[Saved entries]
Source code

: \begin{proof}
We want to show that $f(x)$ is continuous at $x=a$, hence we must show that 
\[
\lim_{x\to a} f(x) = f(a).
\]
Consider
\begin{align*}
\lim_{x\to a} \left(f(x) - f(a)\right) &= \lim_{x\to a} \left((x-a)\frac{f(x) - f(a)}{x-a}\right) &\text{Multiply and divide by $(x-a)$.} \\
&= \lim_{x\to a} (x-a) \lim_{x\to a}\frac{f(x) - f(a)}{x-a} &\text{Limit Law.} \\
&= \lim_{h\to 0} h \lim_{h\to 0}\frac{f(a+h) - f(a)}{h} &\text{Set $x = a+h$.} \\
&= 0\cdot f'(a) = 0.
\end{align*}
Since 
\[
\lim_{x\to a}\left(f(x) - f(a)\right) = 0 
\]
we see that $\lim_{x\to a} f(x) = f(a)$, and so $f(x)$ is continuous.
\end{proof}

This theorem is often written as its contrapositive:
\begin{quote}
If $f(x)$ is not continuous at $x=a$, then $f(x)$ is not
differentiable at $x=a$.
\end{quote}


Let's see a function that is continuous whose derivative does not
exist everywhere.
...
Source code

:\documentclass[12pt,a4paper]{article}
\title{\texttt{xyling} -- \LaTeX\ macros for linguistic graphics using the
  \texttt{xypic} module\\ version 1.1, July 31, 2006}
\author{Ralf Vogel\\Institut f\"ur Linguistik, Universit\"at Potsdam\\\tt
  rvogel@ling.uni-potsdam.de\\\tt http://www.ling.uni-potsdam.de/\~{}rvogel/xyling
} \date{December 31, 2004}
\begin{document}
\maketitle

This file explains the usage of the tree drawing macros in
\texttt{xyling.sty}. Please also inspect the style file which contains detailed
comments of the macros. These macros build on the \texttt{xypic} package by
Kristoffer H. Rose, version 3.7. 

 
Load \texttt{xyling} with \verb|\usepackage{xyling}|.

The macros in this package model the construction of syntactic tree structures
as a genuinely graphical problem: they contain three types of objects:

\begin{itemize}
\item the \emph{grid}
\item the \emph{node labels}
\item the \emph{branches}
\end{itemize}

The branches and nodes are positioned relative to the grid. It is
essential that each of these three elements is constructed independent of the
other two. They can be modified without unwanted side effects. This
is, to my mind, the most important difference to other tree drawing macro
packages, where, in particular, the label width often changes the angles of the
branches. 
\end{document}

• _Work task_
Above are some records; copy exactly the lines from the one with "and divide by" through the one with "exist everywhere.", both included, and no others.

• _Solution for this task_
\lim_{x\to a} \left(f(x) - f(a)\right) &= \lim_{x\to a} \left((x-a)\frac{f(x) - f(a)}{x-a}\right) &\text{Multiply and divide by $(x-a)$.} \\
&= \lim_{x\to a} (x-a) \lim_{x\to a}\frac{f(x) - f(a)}{x-a} &\text{Limit Law.} \\
&= \lim_{h\to 0} h \lim_{h\to 0}\frac{f(a+h) - f(a)}{h} &\text{Set $x = a+h$.} \\
&= 0\cdot f'(a) = 0.
\end{align*}
Since 
\[
\lim_{x\to a}\left(f(x) - f(a)\right) = 0 
\]
we see that $\lim_{x\to a} f(x) = f(a)$, and so $f(x)$ is continuous.
\end{proof}

This theorem is often written as its contrapositive:
\begin{quote}
If $f(x)$ is not continuous at $x=a$, then $f(x)$ is not
differentiable at $x=a$.
\end{quote}


Let's see a function that is continuous whose derivative does not
exist everywhere.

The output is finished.